Jeffersonville Attorney Larry Wilder, who has represented several individuals sued by the board, said “my clients that have been sued and harassed by the board members named in this suit are ecstatic that it appears justice has opened its eyes to the shenanigans that have been going on at the board level for years.”

WHAT THEY’RE ASKING FOR

The lawsuit seeks restitution on behalf of The Harbours Condominium Association Inc. and the removal of Zipperle, Trautwein-Lamkin and Chandler from their positions as board members. The management of The Harbours was transferred from the developer to the association in 2004, and Zipperle, Trautwein-Lamkin and Chandler were members of the initial transition committee and have been board members since, according to the release.

According to the lawsuit, Zipperle serving in multiple positions over a number of years, “used his position on the board on an ongoing basis to deceive the association and its members for his own personal benefit and to benefit his friends and/or business associates which was detrimental to those to whom he had a fiduciary duty.”

Zipperle, Trautwein-Lamkin and Chandler, the board treasurer at the time, are accused of paying former community director and manager of the association, Cindy Richards, without documenting or verifying time spent on the job. According to the lawsuit, Richards had only accrued four weeks of vacation time but was paid her regular salary for 10 weeks without working full-time, according to the release.

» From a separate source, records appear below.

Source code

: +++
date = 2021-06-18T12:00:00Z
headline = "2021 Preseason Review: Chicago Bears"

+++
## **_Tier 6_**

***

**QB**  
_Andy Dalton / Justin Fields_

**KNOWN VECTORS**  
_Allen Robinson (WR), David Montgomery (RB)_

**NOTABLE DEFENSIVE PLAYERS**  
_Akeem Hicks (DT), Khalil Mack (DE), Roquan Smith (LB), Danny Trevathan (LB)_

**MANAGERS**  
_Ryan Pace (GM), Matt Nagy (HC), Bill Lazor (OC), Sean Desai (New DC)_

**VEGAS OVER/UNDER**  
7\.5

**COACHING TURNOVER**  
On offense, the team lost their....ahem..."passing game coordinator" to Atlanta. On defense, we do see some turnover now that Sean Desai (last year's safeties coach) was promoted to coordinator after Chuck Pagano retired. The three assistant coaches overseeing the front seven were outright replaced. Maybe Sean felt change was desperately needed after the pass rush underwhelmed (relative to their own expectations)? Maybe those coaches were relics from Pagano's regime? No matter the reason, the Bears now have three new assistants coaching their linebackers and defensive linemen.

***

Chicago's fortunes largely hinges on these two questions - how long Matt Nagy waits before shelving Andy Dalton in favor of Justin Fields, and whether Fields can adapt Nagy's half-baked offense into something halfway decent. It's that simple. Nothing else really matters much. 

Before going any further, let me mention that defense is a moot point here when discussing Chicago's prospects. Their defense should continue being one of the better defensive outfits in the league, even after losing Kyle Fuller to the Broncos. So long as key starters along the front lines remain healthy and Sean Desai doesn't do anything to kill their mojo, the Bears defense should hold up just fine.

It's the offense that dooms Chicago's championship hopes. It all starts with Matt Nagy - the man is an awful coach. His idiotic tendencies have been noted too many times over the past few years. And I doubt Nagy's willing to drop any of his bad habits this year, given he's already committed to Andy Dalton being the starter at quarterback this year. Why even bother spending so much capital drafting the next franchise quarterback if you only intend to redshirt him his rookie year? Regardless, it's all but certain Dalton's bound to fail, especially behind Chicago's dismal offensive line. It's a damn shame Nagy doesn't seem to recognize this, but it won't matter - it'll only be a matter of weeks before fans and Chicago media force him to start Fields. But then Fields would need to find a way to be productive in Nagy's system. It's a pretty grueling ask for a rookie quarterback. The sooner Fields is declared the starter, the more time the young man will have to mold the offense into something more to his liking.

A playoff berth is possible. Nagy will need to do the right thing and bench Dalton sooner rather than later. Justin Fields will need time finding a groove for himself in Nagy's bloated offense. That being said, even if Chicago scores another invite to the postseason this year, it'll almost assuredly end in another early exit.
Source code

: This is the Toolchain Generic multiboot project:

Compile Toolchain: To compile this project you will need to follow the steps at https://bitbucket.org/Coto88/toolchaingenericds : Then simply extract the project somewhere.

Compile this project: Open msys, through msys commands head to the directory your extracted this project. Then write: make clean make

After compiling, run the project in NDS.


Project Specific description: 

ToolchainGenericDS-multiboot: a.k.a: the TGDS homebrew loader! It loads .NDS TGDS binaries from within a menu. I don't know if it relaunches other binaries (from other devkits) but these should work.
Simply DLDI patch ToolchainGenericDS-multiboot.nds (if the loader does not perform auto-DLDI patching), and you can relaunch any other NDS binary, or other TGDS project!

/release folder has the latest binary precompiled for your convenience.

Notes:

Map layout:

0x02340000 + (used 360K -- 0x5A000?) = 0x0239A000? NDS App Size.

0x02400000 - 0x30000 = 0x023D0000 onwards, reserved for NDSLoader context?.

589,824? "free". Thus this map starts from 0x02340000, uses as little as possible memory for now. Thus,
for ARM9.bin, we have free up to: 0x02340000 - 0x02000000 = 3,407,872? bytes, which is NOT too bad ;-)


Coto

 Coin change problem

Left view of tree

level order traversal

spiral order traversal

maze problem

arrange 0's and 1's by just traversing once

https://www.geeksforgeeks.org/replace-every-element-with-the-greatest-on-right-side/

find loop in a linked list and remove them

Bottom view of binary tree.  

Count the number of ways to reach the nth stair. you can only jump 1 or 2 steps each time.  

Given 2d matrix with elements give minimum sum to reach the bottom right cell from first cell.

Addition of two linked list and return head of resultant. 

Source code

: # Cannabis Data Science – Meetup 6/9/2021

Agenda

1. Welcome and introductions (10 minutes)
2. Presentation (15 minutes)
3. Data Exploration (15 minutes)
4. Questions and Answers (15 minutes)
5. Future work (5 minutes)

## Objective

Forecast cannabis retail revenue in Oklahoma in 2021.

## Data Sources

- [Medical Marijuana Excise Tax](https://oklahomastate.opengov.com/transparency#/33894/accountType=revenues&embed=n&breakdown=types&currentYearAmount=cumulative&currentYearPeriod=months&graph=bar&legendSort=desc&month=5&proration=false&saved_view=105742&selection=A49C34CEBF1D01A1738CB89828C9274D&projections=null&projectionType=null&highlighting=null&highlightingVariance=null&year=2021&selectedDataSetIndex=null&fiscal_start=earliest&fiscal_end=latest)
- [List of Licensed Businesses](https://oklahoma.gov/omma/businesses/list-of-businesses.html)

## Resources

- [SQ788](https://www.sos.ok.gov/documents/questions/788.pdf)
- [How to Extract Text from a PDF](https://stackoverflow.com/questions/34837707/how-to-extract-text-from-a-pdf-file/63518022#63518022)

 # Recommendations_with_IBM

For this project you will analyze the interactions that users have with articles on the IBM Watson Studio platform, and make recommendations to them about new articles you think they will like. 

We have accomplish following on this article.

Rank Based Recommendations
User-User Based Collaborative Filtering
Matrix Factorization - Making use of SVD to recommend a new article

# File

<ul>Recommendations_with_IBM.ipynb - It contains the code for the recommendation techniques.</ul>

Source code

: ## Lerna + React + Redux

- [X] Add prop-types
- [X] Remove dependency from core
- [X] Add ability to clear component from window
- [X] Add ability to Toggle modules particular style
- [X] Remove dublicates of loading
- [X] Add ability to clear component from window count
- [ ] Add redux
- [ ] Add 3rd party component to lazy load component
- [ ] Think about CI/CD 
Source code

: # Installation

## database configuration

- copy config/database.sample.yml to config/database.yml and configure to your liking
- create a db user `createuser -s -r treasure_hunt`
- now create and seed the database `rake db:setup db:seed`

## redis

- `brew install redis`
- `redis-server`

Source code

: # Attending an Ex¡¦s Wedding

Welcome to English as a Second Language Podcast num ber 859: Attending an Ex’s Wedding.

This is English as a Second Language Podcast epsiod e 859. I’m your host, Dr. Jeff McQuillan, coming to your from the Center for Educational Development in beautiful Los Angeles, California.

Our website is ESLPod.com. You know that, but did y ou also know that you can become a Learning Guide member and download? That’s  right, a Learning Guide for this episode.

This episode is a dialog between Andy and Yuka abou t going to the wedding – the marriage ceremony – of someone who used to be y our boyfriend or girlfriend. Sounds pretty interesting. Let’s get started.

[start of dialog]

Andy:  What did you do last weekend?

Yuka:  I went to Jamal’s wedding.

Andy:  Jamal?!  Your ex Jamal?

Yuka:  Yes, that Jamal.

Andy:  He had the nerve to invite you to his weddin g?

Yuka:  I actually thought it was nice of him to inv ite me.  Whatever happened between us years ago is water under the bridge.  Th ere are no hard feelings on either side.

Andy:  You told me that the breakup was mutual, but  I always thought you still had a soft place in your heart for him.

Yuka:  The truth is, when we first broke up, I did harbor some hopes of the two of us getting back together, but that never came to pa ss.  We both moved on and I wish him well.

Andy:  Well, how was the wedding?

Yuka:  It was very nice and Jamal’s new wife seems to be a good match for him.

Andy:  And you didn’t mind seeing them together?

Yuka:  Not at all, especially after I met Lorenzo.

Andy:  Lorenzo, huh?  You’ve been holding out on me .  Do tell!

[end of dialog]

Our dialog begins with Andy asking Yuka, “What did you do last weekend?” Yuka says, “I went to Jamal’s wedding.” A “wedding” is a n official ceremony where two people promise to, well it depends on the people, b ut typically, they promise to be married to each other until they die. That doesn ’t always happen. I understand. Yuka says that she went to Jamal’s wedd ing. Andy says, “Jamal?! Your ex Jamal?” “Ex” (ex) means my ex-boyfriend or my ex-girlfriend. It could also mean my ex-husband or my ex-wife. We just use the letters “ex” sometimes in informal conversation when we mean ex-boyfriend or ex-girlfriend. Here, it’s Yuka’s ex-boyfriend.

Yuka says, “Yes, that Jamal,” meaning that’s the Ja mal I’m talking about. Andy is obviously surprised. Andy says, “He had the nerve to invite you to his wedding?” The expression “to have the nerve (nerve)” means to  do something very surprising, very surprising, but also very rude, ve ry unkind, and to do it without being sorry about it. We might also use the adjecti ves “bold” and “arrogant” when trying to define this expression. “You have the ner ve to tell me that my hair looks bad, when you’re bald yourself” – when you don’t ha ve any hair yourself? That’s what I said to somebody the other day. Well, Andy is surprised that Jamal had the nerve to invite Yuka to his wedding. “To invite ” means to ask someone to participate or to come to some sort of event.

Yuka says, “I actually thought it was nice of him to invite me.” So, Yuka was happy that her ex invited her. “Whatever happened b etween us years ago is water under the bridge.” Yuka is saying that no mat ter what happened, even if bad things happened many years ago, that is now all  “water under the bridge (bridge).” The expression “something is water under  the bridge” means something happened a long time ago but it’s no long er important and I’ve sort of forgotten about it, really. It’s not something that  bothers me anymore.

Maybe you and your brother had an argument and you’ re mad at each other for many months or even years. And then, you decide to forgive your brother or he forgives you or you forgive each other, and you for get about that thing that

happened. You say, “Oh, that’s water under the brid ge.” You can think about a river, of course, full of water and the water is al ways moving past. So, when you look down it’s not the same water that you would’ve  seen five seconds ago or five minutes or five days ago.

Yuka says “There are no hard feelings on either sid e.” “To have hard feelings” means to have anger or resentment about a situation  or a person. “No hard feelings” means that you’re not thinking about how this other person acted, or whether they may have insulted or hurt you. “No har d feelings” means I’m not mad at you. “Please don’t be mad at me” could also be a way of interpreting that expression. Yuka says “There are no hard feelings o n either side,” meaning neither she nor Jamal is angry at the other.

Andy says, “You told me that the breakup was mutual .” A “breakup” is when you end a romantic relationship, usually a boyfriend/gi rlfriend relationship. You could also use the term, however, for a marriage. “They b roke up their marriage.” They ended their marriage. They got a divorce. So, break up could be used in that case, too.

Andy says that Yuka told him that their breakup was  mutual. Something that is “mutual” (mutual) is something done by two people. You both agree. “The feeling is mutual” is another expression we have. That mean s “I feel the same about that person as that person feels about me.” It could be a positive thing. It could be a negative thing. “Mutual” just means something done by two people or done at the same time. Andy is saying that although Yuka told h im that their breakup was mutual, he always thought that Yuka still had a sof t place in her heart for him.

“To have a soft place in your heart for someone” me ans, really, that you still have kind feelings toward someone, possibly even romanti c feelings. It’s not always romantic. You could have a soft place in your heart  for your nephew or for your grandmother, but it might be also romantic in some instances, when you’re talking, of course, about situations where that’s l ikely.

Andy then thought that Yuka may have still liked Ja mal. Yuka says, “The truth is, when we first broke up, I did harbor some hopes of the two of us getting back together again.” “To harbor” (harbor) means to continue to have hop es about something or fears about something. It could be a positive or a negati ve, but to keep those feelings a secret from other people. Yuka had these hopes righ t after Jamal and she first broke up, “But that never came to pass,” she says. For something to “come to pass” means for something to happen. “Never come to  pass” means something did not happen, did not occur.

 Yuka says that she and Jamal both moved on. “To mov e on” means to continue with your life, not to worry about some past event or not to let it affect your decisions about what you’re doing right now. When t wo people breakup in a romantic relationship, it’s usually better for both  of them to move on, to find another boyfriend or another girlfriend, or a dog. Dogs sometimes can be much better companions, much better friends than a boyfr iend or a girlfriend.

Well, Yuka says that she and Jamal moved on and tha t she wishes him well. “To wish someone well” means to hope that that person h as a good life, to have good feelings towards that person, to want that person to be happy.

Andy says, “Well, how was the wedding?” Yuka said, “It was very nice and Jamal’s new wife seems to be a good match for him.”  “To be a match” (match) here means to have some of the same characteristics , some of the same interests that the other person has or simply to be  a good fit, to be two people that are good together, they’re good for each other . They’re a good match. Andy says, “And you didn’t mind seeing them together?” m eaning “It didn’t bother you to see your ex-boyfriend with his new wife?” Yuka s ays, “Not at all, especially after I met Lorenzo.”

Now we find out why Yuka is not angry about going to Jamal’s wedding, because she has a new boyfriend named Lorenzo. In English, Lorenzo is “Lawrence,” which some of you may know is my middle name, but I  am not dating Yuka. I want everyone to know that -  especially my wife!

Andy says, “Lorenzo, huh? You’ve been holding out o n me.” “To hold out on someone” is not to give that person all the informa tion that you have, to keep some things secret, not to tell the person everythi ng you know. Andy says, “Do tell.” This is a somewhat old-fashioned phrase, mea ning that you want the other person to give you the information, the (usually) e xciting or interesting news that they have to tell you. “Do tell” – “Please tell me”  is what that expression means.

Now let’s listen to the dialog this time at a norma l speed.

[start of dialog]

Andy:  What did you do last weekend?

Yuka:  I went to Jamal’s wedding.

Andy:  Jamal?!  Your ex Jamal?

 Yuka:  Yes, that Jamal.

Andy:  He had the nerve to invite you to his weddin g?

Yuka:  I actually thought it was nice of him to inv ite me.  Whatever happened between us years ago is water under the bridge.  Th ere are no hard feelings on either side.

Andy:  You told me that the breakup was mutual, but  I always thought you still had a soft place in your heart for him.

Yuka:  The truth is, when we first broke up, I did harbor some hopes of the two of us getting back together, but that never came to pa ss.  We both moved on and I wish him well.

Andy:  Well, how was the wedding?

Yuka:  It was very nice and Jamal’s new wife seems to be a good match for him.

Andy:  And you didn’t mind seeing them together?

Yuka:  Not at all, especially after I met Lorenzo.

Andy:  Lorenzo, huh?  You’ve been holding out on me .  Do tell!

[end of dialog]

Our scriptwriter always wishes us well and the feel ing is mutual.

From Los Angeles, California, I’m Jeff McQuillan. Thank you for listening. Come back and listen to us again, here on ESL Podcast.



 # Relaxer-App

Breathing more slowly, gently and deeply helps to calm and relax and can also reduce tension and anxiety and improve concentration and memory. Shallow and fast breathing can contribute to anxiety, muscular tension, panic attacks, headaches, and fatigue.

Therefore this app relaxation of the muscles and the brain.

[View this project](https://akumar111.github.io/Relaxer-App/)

Prell allegedly bought two separate condominiums in April 2005 and combined the units into one larger unit without a building permit, association approval or permission from the holder of both his mortgages. According to the complaint, Prell illegally attempted to sell the units as one property, but was later foreclosed upon.

Zipperle purchased one of the units through a short sale and later, Prell and/or Zipperle allegedly constructed a substandard wall to separate the units once again. The new wall ran through the middle of the shared kitchen sink and was erected without building permits or association approval. Trautwein-Lamkin and Zipperle later purchased the second unit, but falsely claimed they were going to use the property as their primary residence in order to obtain preferential treatment in the bidding process, according to the release.

Zipperle is also accused of instructing office staff to neglect or ignore requests made from association members he considered “malcontents.” According to Zipperle’s campaign letter for the association board from October 2011, “The activities of a handful of hard-core malcontents in our community continue to occupy our time and cost us valuable resources.”

A judge will determine what amount of restitution is due to the association from any actions that resulted in loss of dues and income to the association. According to the state’s lawsuit, the defendants should be barred from using the association’s funds for their legal defenses.

Messages left with board members named in the suit were not returned as of press time.